__WORK ORDER__
Working from the entries below, count every line that includes the word "Oracle". Return the figure alone.

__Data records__
........
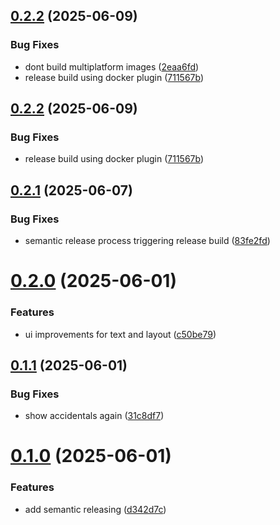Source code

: ## [0.2.2](https://github.com/chrisingenhaag/brass-notehelper/compare/v0.2.1...v0.2.2) (2025-06-09)


### Bug Fixes

* dont build multiplatform images ([2eaa6fd](https://github.com/chrisingenhaag/brass-notehelper/commit/2eaa6fd2750df55eeae1dc788228fba0a8fc0a7f))
* release build using docker plugin ([711567b](https://github.com/chrisingenhaag/brass-notehelper/commit/711567bcead4bbccfa6418c93f018100514c9e6c))

## [0.2.2](https://github.com/chrisingenhaag/brass-notehelper/compare/v0.2.1...v0.2.2) (2025-06-09)


### Bug Fixes

* release build using docker plugin ([711567b](https://github.com/chrisingenhaag/brass-notehelper/commit/711567bcead4bbccfa6418c93f018100514c9e6c))

## [0.2.1](https://github.com/chrisingenhaag/brass-notehelper/compare/v0.2.0...v0.2.1) (2025-06-07)


### Bug Fixes

* semantic release process triggering release build ([83fe2fd](https://github.com/chrisingenhaag/brass-notehelper/commit/83fe2fdcdc33eaeb28b6fd14684c87e443bcae97))

# [0.2.0](https://github.com/chrisingenhaag/brass-notehelper/compare/v0.1.1...v0.2.0) (2025-06-01)


### Features

* ui improvements for text and layout ([c50be79](https://github.com/chrisingenhaag/brass-notehelper/commit/c50be792f9292810ef01a7add8dd574dbbb655d7))

## [0.1.1](https://github.com/chrisingenhaag/brass-notehelper/compare/v0.1.0...v0.1.1) (2025-06-01)


### Bug Fixes

* show accidentals again ([31c8df7](https://github.com/chrisingenhaag/brass-notehelper/commit/31c8df71394e33e97dcfd10f9cb83d15969d0c5d))

# [0.1.0](https://github.com/chrisingenhaag/brass-notehelper/compare/v0.0.12...v0.1.0) (2025-06-01)


### Features

* add semantic releasing ([d342d7c](https://github.com/chrisingenhaag/brass-notehelper/commit/d342d7c92a9123362684f2ac270a4015706a71f8))
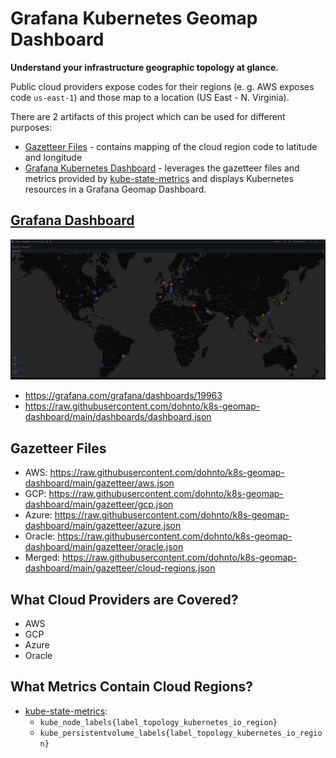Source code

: # Grafana Kubernetes Geomap Dashboard

**Understand your infrastructure geographic topology at glance.**

Public cloud providers expose codes for their regions (e. g. AWS exposes code `us-east-1`) and those map to a location (US East - N. Virginia).

There are 2 artifacts of this project which can be used for different purposes:
 * [Gazetteer Files](#gazetteer-files) - contains mapping of the cloud region code to latitude and longitude
 * [Grafana Kubernetes Dashboard](#grafana-dashboard) - leverages the gazetteer files and metrics provided by [kube-state-metrics](https://github.com/kubernetes/kube-state-metrics) and displays Kubernetes resources in a Grafana Geomap Dashboard.

## [Grafana Dashboard](https://grafana.com/grafana/dashboards/19963)
![Grafana Dashboard](/img/node-dashboard.png)

 * https://grafana.com/grafana/dashboards/19963
 * https://raw.githubusercontent.com/dohnto/k8s-geomap-dashboard/main/dashboards/dashboard.json


## Gazetteer Files

 * AWS: https://raw.githubusercontent.com/dohnto/k8s-geomap-dashboard/main/gazetteer/aws.json
 * GCP: https://raw.githubusercontent.com/dohnto/k8s-geomap-dashboard/main/gazetteer/gcp.json
 * Azure: https://raw.githubusercontent.com/dohnto/k8s-geomap-dashboard/main/gazetteer/azure.json
 * Oracle: https://raw.githubusercontent.com/dohnto/k8s-geomap-dashboard/main/gazetteer/oracle.json
 * Merged: https://raw.githubusercontent.com/dohnto/k8s-geomap-dashboard/main/gazetteer/cloud-regions.json

## What Cloud Providers are Covered?
 * AWS
 * GCP
 * Azure
 * Oracle

## What Metrics Contain Cloud Regions?
 * [kube-state-metrics](https://github.com/kubernetes/kube-state-metrics):
    * `kube_node_labels{label_topology_kubernetes_io_region}`
    * `kube_persistentvolume_labels{label_topology_kubernetes_io_region}`
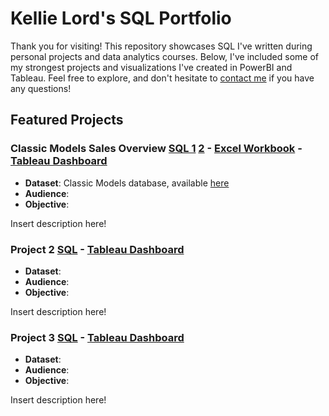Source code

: # Kellie Lord's SQL Portfolio 
Thank you for visiting! This repository showcases SQL I've written during personal projects and data analytics courses. Below, I've included some of my strongest projects and visualizations I've created in PowerBI and Tableau. Feel free to explore, and don't hesitate to [contact me](https://www.linkedin.com/in/kellielord/) if you have any questions! 
## Featured Projects

### Classic Models Sales Overview [SQL 1](https://github.com/kellielord/SQL-Portfolio/blob/main/Classic%20Models%20Sales%20Overview) [2]() - [Excel Workbook]() - [Tableau Dashboard]()
- **Dataset**: Classic Models database, available [here]()
- **Audience**: 
- **Objective**:

Insert description here!
### Project 2 [SQL]() - [Tableau Dashboard]()
- **Dataset**:
- **Audience**:
- **Objective**:

Insert description here!
### Project 3 [SQL]() - [Tableau Dashboard]()
- **Dataset**:
- **Audience**:
- **Objective**:

Insert description here!
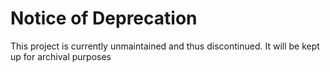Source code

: # Notice of Deprecation

This project is currently unmaintained and thus discontinued. It will be kept up for archival purposes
........
__SOLUTION TO THE PROBLEM__
2